══ DATASET ENTRIES ══
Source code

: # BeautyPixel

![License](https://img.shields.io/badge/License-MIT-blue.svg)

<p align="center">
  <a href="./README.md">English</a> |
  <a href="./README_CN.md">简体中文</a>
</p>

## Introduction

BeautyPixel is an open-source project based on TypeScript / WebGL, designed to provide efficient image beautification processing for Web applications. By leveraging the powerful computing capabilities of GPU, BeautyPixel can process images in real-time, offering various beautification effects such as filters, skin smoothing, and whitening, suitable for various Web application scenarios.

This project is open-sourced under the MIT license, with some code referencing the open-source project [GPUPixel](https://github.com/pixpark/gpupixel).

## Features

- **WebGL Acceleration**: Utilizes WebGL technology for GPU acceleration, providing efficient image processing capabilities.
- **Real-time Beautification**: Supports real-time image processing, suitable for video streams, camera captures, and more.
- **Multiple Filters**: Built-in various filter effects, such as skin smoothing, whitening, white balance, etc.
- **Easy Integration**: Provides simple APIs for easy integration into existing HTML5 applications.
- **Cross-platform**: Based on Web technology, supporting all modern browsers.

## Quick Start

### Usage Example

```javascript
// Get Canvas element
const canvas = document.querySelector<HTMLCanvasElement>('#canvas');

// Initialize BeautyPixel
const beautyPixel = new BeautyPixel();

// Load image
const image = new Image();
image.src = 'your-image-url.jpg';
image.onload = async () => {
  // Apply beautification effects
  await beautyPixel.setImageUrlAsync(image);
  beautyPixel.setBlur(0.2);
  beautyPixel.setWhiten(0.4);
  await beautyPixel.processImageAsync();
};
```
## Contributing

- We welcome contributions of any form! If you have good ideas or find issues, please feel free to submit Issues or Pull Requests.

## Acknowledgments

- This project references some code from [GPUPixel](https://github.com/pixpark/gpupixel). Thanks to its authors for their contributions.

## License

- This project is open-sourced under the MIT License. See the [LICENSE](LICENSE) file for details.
═══
Your task is to find each line in the entries that contains the string "technology" and copy it.

- **WebGL Acceleration**: Utilizes WebGL technology for GPU acceleration, providing efficient image processing capabilities.
- **Cross-platform**: Based on Web technology, supporting all modern browsers.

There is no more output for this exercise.